To that point, Lane expressed solidarity with the Alston family in their fight for body camera footage from the night of June 12, 2018.

“The mayor is still not answering questions,” Lane said. “She makes it seem like the MPD has their act together and hasn’t done anything wrong regarding police brutality against Black citizens.

“It hurts my heart that someone else’s family is going through that,” she continued. “[Bowser] should answer the questions honestly and openly to the families as well as to the public. If she believes that Black lives matter, then she should answer the questions and give the parents what they’re asking for.”

Stop-and-frisk data released by MPD in September showed that Black people, who account for less than half of the District’s population, represented 70 percent of police stops, on foot and otherwise, within a four-week period. When it came to traffic stops, Black people counted among nearly 90 percent of motorists stopped by police in situations ending with the driver avoiding a ticket.

Whether out in the streets or in the confines of their apartment complex, Black people in District have anxiety about crossing paths with law enforcement. The 2015 death of Alonzo Smith, for instance, shed light on how special police officers — privately commissioned officers with domain over the area they’ve been hired to guard — at Marbury Plaza in Southeast and other apartment complexes and housing communities perpetuate violence against tenants and visitors.

Beverly Smith, the late Smith’s mother and founding member of Pan-African Community Action, a grassroots group formed in the aftermath of his death, said that, amid the calls to defund MPD, she has aimed through her online campaign to remind people that, four years ago as of June 9, Bowser proposed changes to special police officer training protocol that haven’t since been implemented.

A petition currently in circulation aims to actualize that goal and, as Smith told The Informer, make sure that Bowser’s platitudes to Black people — including her statements against Trump and the painting of the “Black Lives Matter” mural — are followed by tangible policy changes of great benefit to people like her son.

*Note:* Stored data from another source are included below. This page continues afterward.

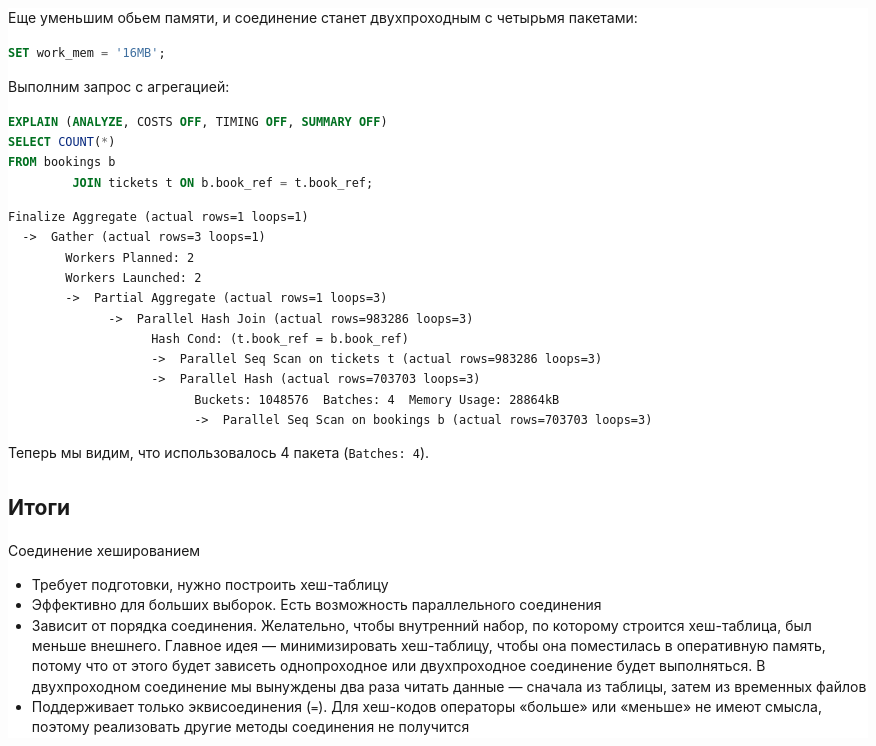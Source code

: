 Еще уменьшим обьем памяти, и соединение станет двухпроходным с четырьмя
пакетами:

```sql
SET work_mem = '16MB';
```

Выполним запрос с агрегацией:

```sql
EXPLAIN (ANALYZE, COSTS OFF, TIMING OFF, SUMMARY OFF)
SELECT COUNT(*)
FROM bookings b
         JOIN tickets t ON b.book_ref = t.book_ref;
```

```console
Finalize Aggregate (actual rows=1 loops=1)                                                
  ->  Gather (actual rows=3 loops=1)                                                      
        Workers Planned: 2                                                                
        Workers Launched: 2                                                               
        ->  Partial Aggregate (actual rows=1 loops=3)                                     
              ->  Parallel Hash Join (actual rows=983286 loops=3)                         
                    Hash Cond: (t.book_ref = b.book_ref)                                  
                    ->  Parallel Seq Scan on tickets t (actual rows=983286 loops=3)       
                    ->  Parallel Hash (actual rows=703703 loops=3)                        
                          Buckets: 1048576  Batches: 4  Memory Usage: 28864kB             
                          ->  Parallel Seq Scan on bookings b (actual rows=703703 loops=3)
```

Теперь мы видим, что использовалось 4 пакета (`Batches: 4`).

## Итоги

Соединение хешированием

- Требует подготовки, нужно построить хеш-таблицу
- Эффективно для больших выборок. Есть возможность параллельного соединения
- Зависит от порядка соединения. Желательно, чтобы внутренний набор, по которому строится хеш-таблица, был меньше внешнего. Главное идея — минимизировать хеш-таблицу, чтобы она поместилась в оперативную память, потому что от этого будет зависеть однопроходное или двухпроходное соединение будет выполняться. В двухпроходном соединение мы вынуждены два раза читать данные — сначала из таблицы, затем из временных файлов
- Поддерживает только эквисоединения (`=`). Для хеш-кодов операторы «больше» или «меньше» не имеют смысла, поэтому реализовать другие методы соединения не получится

“Bowser and [MPD Chief Peter] Newsham made a public statement against the Minneapolis Police Department and the way they murdered George Floyd, but I look at that and think about the audacity of them to speak out against that police department,” Smith said. “[In 2015], Bowser said my son’s murder was justified [and] there wasn’t even an investigation. That’s hypocrisy.”

Sam P.K. Collins

Sam P.K. Collins has more than a decade of experience as a journalist, columnist and organizer. Sam, a millennial and former editor of WI Bridge, covers education, police brutality, politics, and other...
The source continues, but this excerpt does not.